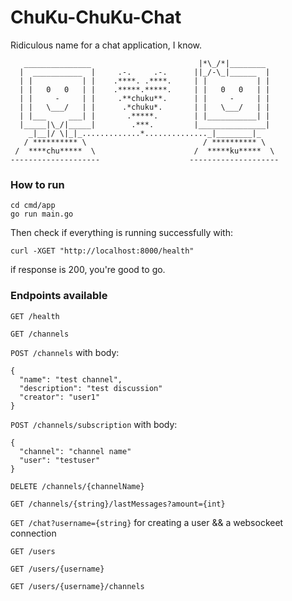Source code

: # ChuKu-ChuKu-Chat

Ridiculous name for a chat application, I know.

```
   _______________                        |*\_/*|________
  |  ___________  |     .-.     .-.      ||_/-\_|______  |
  | |           | |    .****. .****.     | |           | |
  | |   0   0   | |    .*****.*****.     | |   0   0   | |
  | |     -     | |     .**chuku**.      | |     -     | |
  | |   \___/   | |      .*chuku*.       | |   \___/   | |
  | |___     ___| |       .*****.        | |___________| |
  |_____|\_/|_____|        .***.         |_______________|
    _|__|/ \|_|_.............*.............._|________|_
   / ********** \                          / ********** \
 /  ****chu*****  \                      /  *****ku*****  \
--------------------                    --------------------
```

### How to run

```
cd cmd/app
go run main.go
```

Then check if everything is running successfully with:

```
curl -XGET "http://localhost:8000/health"
```
if response is 200, you're good to go.

### Endpoints available

`GET /health`

`GET /channels`

`POST /channels` with body: 

```
{
  "name": "test channel", 
  "description": "test discussion"  
  "creator": "user1"
}
```

`POST /channels/subscription` with body: 

```
{
  "channel": "channel name"  
  "user": "testuser"
}
```

`DELETE /channels/{channelName}`

`GET /channels/{string}/lastMessages?amount={int}`

`GET /chat?username={string}` for creating a user && a websockeet connection

`GET /users`

`GET /users/{username}`

`GET /users/{username}/channels`

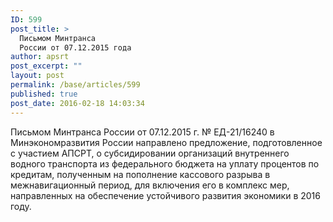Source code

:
 ```yaml
---
ID: 599
post_title: >
  Письмом Минтранса
  России от 07.12.2015 года
author: apsrt
post_excerpt: ""
layout: post
permalink: /base/articles/599
published: true
post_date: 2016-02-18 14:03:34
---
```

Письмом Минтранса России от 07.12.2015 г. № ЕД-21/16240 в Минэкономразвития России направлено предложение, подготовленное с участием АПСРТ, о субсидировании организаций внутреннего водного транспорта из федерального бюджета на уплату процентов по кредитам, полученным на пополнение кассового разрыва в межнавигационный период, для включения его в комплекс мер, направленных на обеспечение устойчивого развития экономики в 2016 году.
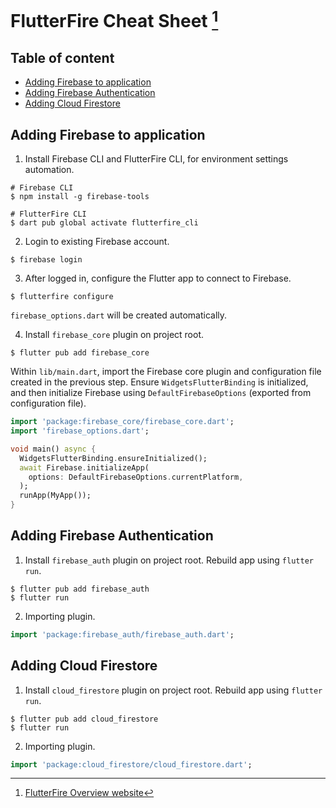 # FlutterFire Cheat Sheet [^overview] <!-- omit in toc -->
[^overview]: [FlutterFire Overview website](https://firebase.flutter.dev/docs/overview/)

## Table of content <!-- omit in toc -->
- [Adding Firebase to application](#adding-firebase-to-application)
- [Adding Firebase Authentication](#adding-firebase-authentication)
- [Adding Cloud Firestore](#adding-cloud-firestore)

## Adding Firebase to application
1. Install Firebase CLI and FlutterFire CLI, for environment settings automation.
```
# Firebase CLI
$ npm install -g firebase-tools

# FlutterFire CLI
$ dart pub global activate flutterfire_cli
```

2. Login to existing Firebase account.
```
$ firebase login
```

3. After logged in, configure the Flutter app to connect to Firebase.
```
$ flutterfire configure
```
`firebase_options.dart` will be created automatically.

4. Install `firebase_core` plugin on project root.
```
$ flutter pub add firebase_core
```
Within `lib/main.dart`, import the Firebase core plugin and configuration file created in the previous step. Ensure `WidgetsFlutterBinding` is initialized, and then initialize Firebase using `DefaultFirebaseOptions` (exported from configuration file).
```dart
import 'package:firebase_core/firebase_core.dart';
import 'firebase_options.dart';

void main() async {
  WidgetsFlutterBinding.ensureInitialized();
  await Firebase.initializeApp(
    options: DefaultFirebaseOptions.currentPlatform,
  );
  runApp(MyApp());
}
```

## Adding Firebase Authentication
1. Install `firebase_auth` plugin on project root. Rebuild app using `flutter run`.
```
$ flutter pub add firebase_auth
$ flutter run
```

2. Importing plugin.
```dart
import 'package:firebase_auth/firebase_auth.dart';
```

## Adding Cloud Firestore
1. Install `cloud_firestore` plugin on project root. Rebuild app using `flutter run`.
```
$ flutter pub add cloud_firestore
$ flutter run
```

2. Importing plugin.
```dart
import 'package:cloud_firestore/cloud_firestore.dart';
```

* What you are asked to do
Read through the records above and copy the lines that contain "body".

* Answer space
`POST /channels` with body: 
`POST /channels/subscription` with body: 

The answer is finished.